Autoantibodies against the epidermal desmosomal cadherins desmoglein 1 (Dsg1) and Dsg3 have been shown to cause severe to lethal skin blistering clinically defined as pemphigus foliaceus (PF) and pemphigus vulgaris (PV). It is unknown whether antibody-induced dissociation of keratinocytes is caused by direct inhibition of Dsg1 transinteraction or by secondary cellular responses. Here we show in an in vitro system that IgGs purified from PF patient sera caused cellular dissociation of cultured human keratinocytes as well as significant release of Dsg1-coated microbeads attached to Dsg-containing sites on the keratinocyte cellular surface. However, cell dissociation and bead release induced by PF-IgGs was not caused by direct steric hindrance of Dsg1 transinteraction, as demonstrated by single molecule atomic force measurements and by laser trapping of surface-bound Dsg1-coated microbeads. Rather, our experiments strongly indicate that PF-IgG–mediated dissociation events must involve autoantibody-triggered cellular signaling pathways, resulting in destabilization of Dsg1-based adhesive sites and desmosomes.
Jens Waschke, Paola Bruggeman, Werner Baumgartner, Detlef Zillikens, Detlev Drenckhahn
Submitter: Jens Waschke | jens.waschke@mail.uni-wuerzburg.de
JULIUS - MAXIMILIANS - UNIVERSITÄT WÜRZBURG
Published May 8, 2006
In a letter to the editor, Nicola Cirillo and colleagues raised some points of critique concerning the conclusion drawn from our data published. Specifically, the authors are not convinced that pemphigus foliaceus IgG did reduce Dsg 1-mediated binding by mechanisms different from steric hindrance. We applied micromechanical approaches like laser tweezers and atomic force microscopy to study the effects of PF-IgG on Dsg 1 binding under conditions where antibodies induced keratinocyte dissociation in culture. We found that PF-IgG reduced Dsg 1 binding when cells with bound beads were post-incubated with PF-IgG or when cells were pre-incubated with PF-IgG before beads were added. When atomic force measurements were carried out in a cell-free set up and when laser tweezer experiments were performed by pre-incubation of beads with the antibodies, patients IgG were ineffective to reduce Dsg 1 adhesion. In contrast, a Dsg 1-specific monoclonal antibody was equally effective under cell-free conditions also. We concluded that PF-IgG, in contrast to the monoclonal antibody, did not block Dsg 1 transinteraction by steric hindrance and that keratinocyte dissociation must be caused by mechanisms other than steric hindrance.

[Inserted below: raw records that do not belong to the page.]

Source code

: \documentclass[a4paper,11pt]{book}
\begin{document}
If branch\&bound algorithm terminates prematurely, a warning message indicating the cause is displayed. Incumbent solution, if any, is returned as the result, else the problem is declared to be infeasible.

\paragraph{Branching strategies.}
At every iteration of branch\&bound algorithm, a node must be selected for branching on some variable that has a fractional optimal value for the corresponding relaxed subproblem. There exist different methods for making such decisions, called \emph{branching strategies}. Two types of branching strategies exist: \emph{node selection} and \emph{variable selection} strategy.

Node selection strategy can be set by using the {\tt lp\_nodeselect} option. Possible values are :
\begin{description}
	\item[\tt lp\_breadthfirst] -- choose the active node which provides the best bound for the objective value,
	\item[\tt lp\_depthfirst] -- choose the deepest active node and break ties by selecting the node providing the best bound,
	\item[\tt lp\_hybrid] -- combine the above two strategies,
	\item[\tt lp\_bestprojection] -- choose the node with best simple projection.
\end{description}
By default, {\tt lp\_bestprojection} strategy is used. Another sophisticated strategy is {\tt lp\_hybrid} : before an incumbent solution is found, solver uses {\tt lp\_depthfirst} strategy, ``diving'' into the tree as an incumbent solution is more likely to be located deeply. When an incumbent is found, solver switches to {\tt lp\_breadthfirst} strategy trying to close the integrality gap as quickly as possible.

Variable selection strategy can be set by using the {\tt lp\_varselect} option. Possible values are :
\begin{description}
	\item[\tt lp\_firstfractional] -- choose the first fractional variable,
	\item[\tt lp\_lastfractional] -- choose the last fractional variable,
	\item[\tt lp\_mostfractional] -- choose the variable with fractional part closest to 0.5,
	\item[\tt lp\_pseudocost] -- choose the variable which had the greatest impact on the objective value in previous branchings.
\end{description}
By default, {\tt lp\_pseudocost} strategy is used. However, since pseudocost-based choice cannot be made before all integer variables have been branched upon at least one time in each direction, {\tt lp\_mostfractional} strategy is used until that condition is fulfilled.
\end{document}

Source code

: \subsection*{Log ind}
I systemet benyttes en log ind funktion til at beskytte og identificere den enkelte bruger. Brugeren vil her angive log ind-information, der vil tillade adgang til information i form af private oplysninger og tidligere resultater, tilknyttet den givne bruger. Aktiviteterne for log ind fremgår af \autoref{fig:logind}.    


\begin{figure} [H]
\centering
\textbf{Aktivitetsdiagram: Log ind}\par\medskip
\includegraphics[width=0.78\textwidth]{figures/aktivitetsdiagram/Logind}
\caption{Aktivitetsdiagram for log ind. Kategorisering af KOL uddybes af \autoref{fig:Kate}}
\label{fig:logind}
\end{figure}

The following points were raised by Nicola Cirillo and colleagues:
1.The authors mentioned that Dsg 3 in contrast to desmoplakin would not be a good marker to detect desmosomes by immunostaining because it is possible that some Dsg 3 molecules were not incorporated into desmosomes. We showed that Dsg 3 immunoreactivity was lost at margins of intercellular gaps but was still present in cellular processes connecting neighboring keratinocytes. It is possible that these Dsg 3 molecules were not part of desmosomes at these sites. However, the point of these experiments was to demonstrate that antibodies exerted visible biologic effects under conditions used to study Dsg 1 binding.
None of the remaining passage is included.